The skinny one rubbed his hands and edged closer to the fat one. “Bro, how’s this week’s goods…”

The fat one pulled a small pouch from his jacket and handed it over. “Don’t be jumpy. It’s all here. Go split it with the boys.”

Another man leaned in, eyeing the stash. “Tsk, Ruoko’s goods are pure.”

“Bro, we doing this every week?”

“Five weeks a month. You’ll see me each week.”

They snickered and turned to leave the alley.

“…You hear something?”

“What?”

A chill snapped through them. Eyes met, quick as sparrows.

They looked back toward the dead end that should’ve been empty.

A young man stood there.

Silent. Hands in pockets. Eyes closed. At ease, like a night watchman carved from shadow.

“Who?!”

“Since when were you there?!”

He didn’t move; eyes stayed shut, like he was listening to rain.

After a moment, he spoke, unhurried as a tide turning.

“You lot, at a time like this, should start with an apology.”

“Apologize? To who? You?”

“To the parents who gave you life and raised you up. Apologize for your fall, promise to change… you might still be saved.”

He opened his left eye.

The pupil was blood-red, a crimson ember that seemed to glow in the dim alley.

“?!”

“Run! Run!”

“Run where? Who the hell are you?!”

The fat man rolled up his sleeves and lunged to grab the youth’s collar.

“You ask who I am?”

The young man’s hand moved after, yet landed first, clamping the fat man’s wrist.

His face stayed severe, tinged with quiet regret, like a judge beneath a storm.

Panic hit. The fat man couldn’t budge him. That arm felt like the machining center at his day job—solid, merciless—like it could shear his limb clean off.

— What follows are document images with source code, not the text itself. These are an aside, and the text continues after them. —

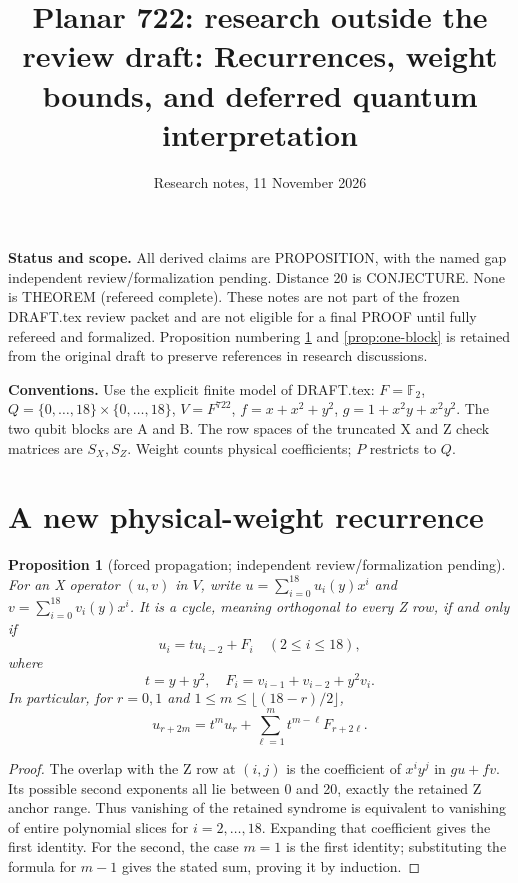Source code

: \documentclass{article}
\title{Planar 722: research outside the review draft: Recurrences, weight bounds, and deferred quantum interpretation}
\author{}
\date{Research notes, 11 November 2026}
\newtheorem{proposition}{Proposition}
\begin{document}
\maketitle

\textbf{Status and scope.} All derived claims are PROPOSITION, with the named gap
independent review\slash formalization pending. Distance 20 is CONJECTURE. None is THEOREM
(refereed complete). These notes are not part of the frozen DRAFT.tex review packet and are
not eligible for a final PROOF until fully refereed and formalized. Proposition numbering
\ref{prop:recurrence} and \ref{prop:one-block} is retained from the original draft to
preserve references in research discussions.

\textbf{Conventions.} Use the explicit finite model of DRAFT.tex: \(F = \mathbb{F}_2\),
\(Q = \{0, \dots, 18\} \times \{0, \dots, 18\}\), \(V = F^{722}\), \(f = x + x^2 + y^2\),
\(g = 1 + x^2 y + x^2 y^2\). The two qubit blocks are A and B. The row spaces of the
truncated X and Z check matrices are \(S_X, S_Z\). Weight counts physical coefficients;
\(P\) restricts to \(Q\).

\section{A new physical-weight recurrence}\label{sec:recurrence}

\setcounter{proposition}{2}
\begin{proposition}[forced propagation; independent review\slash formalization pending]%
  \label{prop:recurrence}
  For an X operator \((u, v)\) in \(V\), write \(u = \sum_{i=0}^{18} u_i(y) x^i\) and
  \(v = \sum_{i=0}^{18} v_i(y) x^i\). It is a cycle, meaning orthogonal to every Z row, if
  and only if
  \begin{equation}
    u_i = t u_{i-2} + F_i \quad (2 \le i \le 18),
  \end{equation}
  where
  \begin{equation}
    t = y + y^2, \quad F_i = v_{i-1} + v_{i-2} + y^2 v_i.
  \end{equation}
  In particular, for \(r = 0, 1\) and \(1 \le m \le \lfloor (18 - r)/2 \rfloor\),
  \begin{equation}
    u_{r+2m} = t^m u_r + \sum_{\ell=1}^{m} t^{m-\ell} F_{r+2\ell}.
  \end{equation}
\end{proposition}

\begin{proof}
  The overlap with the Z row at \((i, j)\) is the coefficient of \(x^i y^j\) in
  \(gu + fv\). Its possible second exponents all lie between 0 and 20, exactly the
  retained Z anchor range. Thus vanishing of the retained syndrome is equivalent to
  vanishing of entire polynomial slices for \(i = 2, \dots, 18\). Expanding that
  coefficient gives the first identity. For the second, the case \(m = 1\) is the first
  identity; substituting the formula for \(m - 1\) gives the stated sum, proving it by
  induction.
\end{proof}
\end{document}
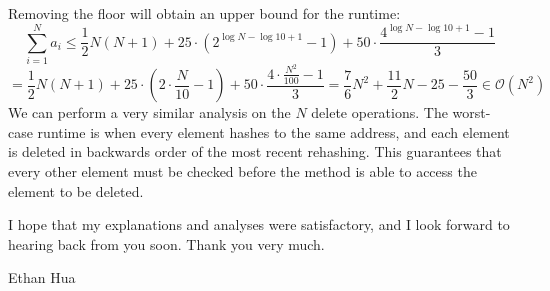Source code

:\documentclass[11pt]{article}
\begin{document}
    Removing the floor will obtain an upper bound for the runtime:
    \[
        \sum_{i=1}^{N} a_i \leq \frac{1}{2}N(N+1)+25 \cdot (2^{\log N - \log 10 + 1} - 1) + 50 \cdot \frac{4^{\log N - \log 10 + 1} - 1}{3}
    \]
    \[
        = \frac{1}{2}N(N+1)+25 \cdot \left(2 \cdot \frac{N}{10} - 1\right) + 50 \cdot \frac{4 \cdot \frac{N^2}{100} - 1}{3} = \frac{7}{6}N^2 + \frac{11}{2}N - 25 - \frac{50}{3} \in \mathcal{O} (N^2)
    \]
    We can perform a very similar analysis on the \(N\) delete operations. The worst-case runtime is when every element hashes to the same address, and each element is deleted in backwards order of the most recent rehashing. This guarantees that every other element must be checked before the method is able to access the element to be deleted.
    
    I hope that my explanations and analyses were satisfactory, and I look forward to hearing back from you soon. Thank you very much.

    \medskip

    Ethan Hua
\end{document}
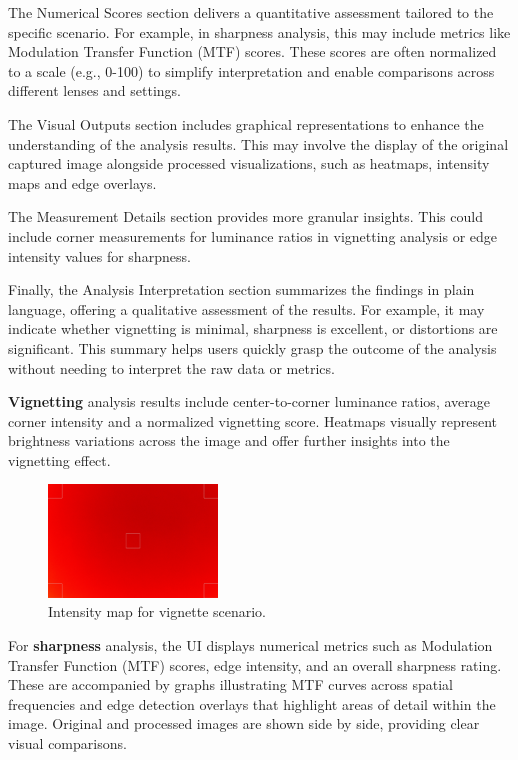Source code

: The Numerical Scores section delivers a quantitative assessment tailored to the specific scenario. For example, in sharpness analysis, this may include metrics like Modulation Transfer Function (MTF) scores. These scores are often normalized to a scale (e.g., 0-100) to simplify interpretation and enable comparisons across different lenses and settings.

The Visual Outputs section includes graphical representations to enhance the understanding of the analysis results. This may involve the display of the original captured image alongside processed visualizations, such as heatmaps, intensity maps and edge overlays.

The Measurement Details section provides more granular insights. This could include corner measurements for luminance ratios in vignetting analysis or edge intensity values for sharpness.

Finally, the Analysis Interpretation section summarizes the findings in plain language, offering a qualitative assessment of the results. For example, it may indicate whether vignetting is minimal, sharpness is excellent, or distortions are significant. This summary helps users quickly grasp the outcome of the analysis without needing to interpret the raw data or metrics.



\textbf{Vignetting} analysis results include center-to-corner luminance ratios, average corner intensity and a normalized vignetting score. Heatmaps visually represent brightness variations across the image and offer further insights into the vignetting effect.

\begin{figure}[hbt]
\centering
\includegraphics[width=0.4\textwidth]{Images/vignette_image_result.png}
\caption{Intensity map for vignette scenario.}
\label{fig:ui_vignette_intensity_map}
\end{figure}

For \textbf{sharpness} analysis, the UI displays numerical metrics such as Modulation Transfer Function (MTF) scores, edge intensity, and an overall sharpness rating. These are accompanied by graphs illustrating MTF curves across spatial frequencies and edge detection overlays that highlight areas of detail within the image. Original and processed images are shown side by side, providing clear visual comparisons.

“Can’t tell you. I’ve got my own secrets,” the youth said. “But you can ask your brothers…”

“My… brothers?!”

He’d once been an enforcer for the Sinister Organization. Nine years ago, a major accident. All his brothers died. He left the front line; now he just did odd jobs, with a side of gray business.

But the young man told him to ask his brothers?

“See you in the underworld.”

Azure flame roared up around them, blue as a winter sky.

“Hot—! The alley mouth is blocked!”

“You dare lay a hand on him?! He’s a member of Preishuka!”

The young man kicked the fat one into his two clients, then casually dug at his ear. “Preishuka, Reishuka, whatever—don’t care. My advice? Drop all evil inclinations, including cornered-rat resistance.”

Flames wrapped him, licked his arms, then settled on his hands as a studded, fingerless glove.

“Weigh Anchor!”

He lifted his index finger to the air.

Snapped a half turn and drew it to his hip. His right leg traced a short arc back and dropped into a solid stance.

Azure fire swept the alley in an instant, a sea bursting its banks.

“Next, to crush you—I won’t even need a single second!”